From: Mike Hearn <mike@plan99•net>
To: timo.hanke@web•de
Cc: Bitcoin Dev <bitcoin-development@lists•sourceforge.net>
Subject: Re: [Bitcoin-development] Cold Signing Payment Requests
Date: Thu, 25 Apr 2013 12:45:33 +0200 [thread overview]
Message-ID: <CANEZrP1343gX-utnbO16Z6axMDMmvYpiGXW8_Vc-yec03ip=1g@mail.gmail.com> (raw)
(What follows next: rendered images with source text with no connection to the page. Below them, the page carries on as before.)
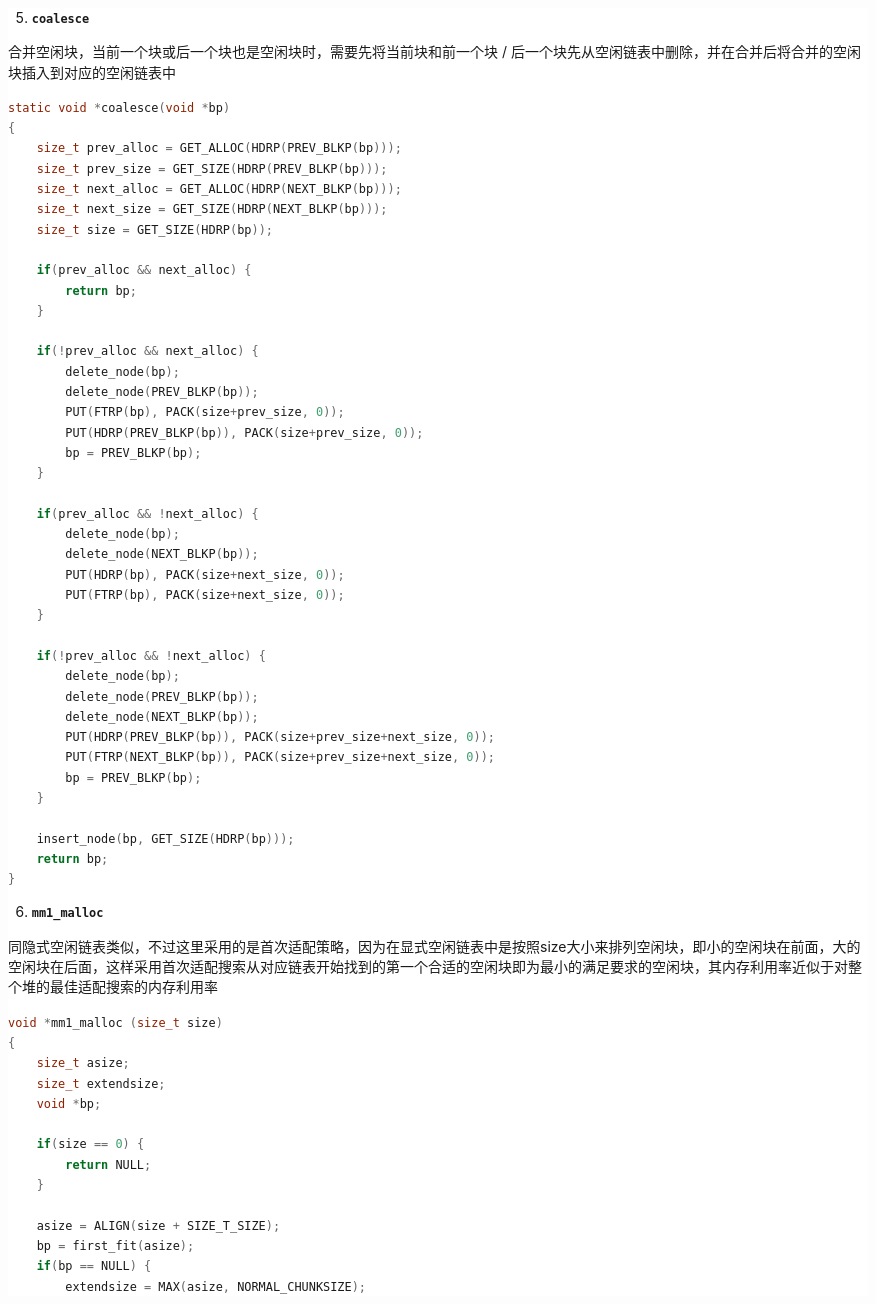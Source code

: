 5. **`coalesce`**

合并空闲块，当前一个块或后一个块也是空闲块时，需要先将当前块和前一个块 / 后一个块先从空闲链表中删除，并在合并后将合并的空闲块插入到对应的空闲链表中

```c
static void *coalesce(void *bp)
{
    size_t prev_alloc = GET_ALLOC(HDRP(PREV_BLKP(bp)));
    size_t prev_size = GET_SIZE(HDRP(PREV_BLKP(bp)));
    size_t next_alloc = GET_ALLOC(HDRP(NEXT_BLKP(bp)));
    size_t next_size = GET_SIZE(HDRP(NEXT_BLKP(bp)));
    size_t size = GET_SIZE(HDRP(bp));

    if(prev_alloc && next_alloc) {
        return bp;
    }

    if(!prev_alloc && next_alloc) {
        delete_node(bp);
        delete_node(PREV_BLKP(bp));
        PUT(FTRP(bp), PACK(size+prev_size, 0));
        PUT(HDRP(PREV_BLKP(bp)), PACK(size+prev_size, 0));
        bp = PREV_BLKP(bp);
    }

    if(prev_alloc && !next_alloc) {
        delete_node(bp);
        delete_node(NEXT_BLKP(bp));
        PUT(HDRP(bp), PACK(size+next_size, 0));
        PUT(FTRP(bp), PACK(size+next_size, 0));
    }

    if(!prev_alloc && !next_alloc) {
        delete_node(bp);
        delete_node(PREV_BLKP(bp));
        delete_node(NEXT_BLKP(bp));
        PUT(HDRP(PREV_BLKP(bp)), PACK(size+prev_size+next_size, 0));
        PUT(FTRP(NEXT_BLKP(bp)), PACK(size+prev_size+next_size, 0));
        bp = PREV_BLKP(bp);
    }

    insert_node(bp, GET_SIZE(HDRP(bp)));
    return bp;
}
```

6. **`mm1_malloc`**

同隐式空闲链表类似，不过这里采用的是首次适配策略，因为在显式空闲链表中是按照size大小来排列空闲块，即小的空闲块在前面，大的空闲块在后面，这样采用首次适配搜索从对应链表开始找到的第一个合适的空闲块即为最小的满足要求的空闲块，其内存利用率近似于对整个堆的最佳适配搜索的内存利用率

```c
void *mm1_malloc (size_t size)
{
    size_t asize;
    size_t extendsize;
    void *bp;

    if(size == 0) {
        return NULL;
    }

    asize = ALIGN(size + SIZE_T_SIZE);
    bp = first_fit(asize);
    if(bp == NULL) {
        extendsize = MAX(asize, NORMAL_CHUNKSIZE);
```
In-Reply-To: <20130425102853.GA31573@crunch>
[-- Attachment #1: Type: text/plain, Size: 1436 bytes --]
>
> > That's a pointless goal to try and solve right now, because the SSL
> > PKI cannot handle compromised web servers and so neither can we (with
> > v1 of the payments spec).
>
> I don't think the OP intended to solve it "right now", i.e. in v1.
>
> He differentiated between "most trusted" and "less trusted" keys
> (certs). So he can clearly live with the SSL PKI being "less trusted"
> for his purpose.
Yes, but my point is if the SSL key lives on the web server, and there are
CAs that issue you certs based on control of a web server at the given
domain name (there are), then you can simply issue yourself a new SSL cert
with whatever data in it you want and pose as the merchant.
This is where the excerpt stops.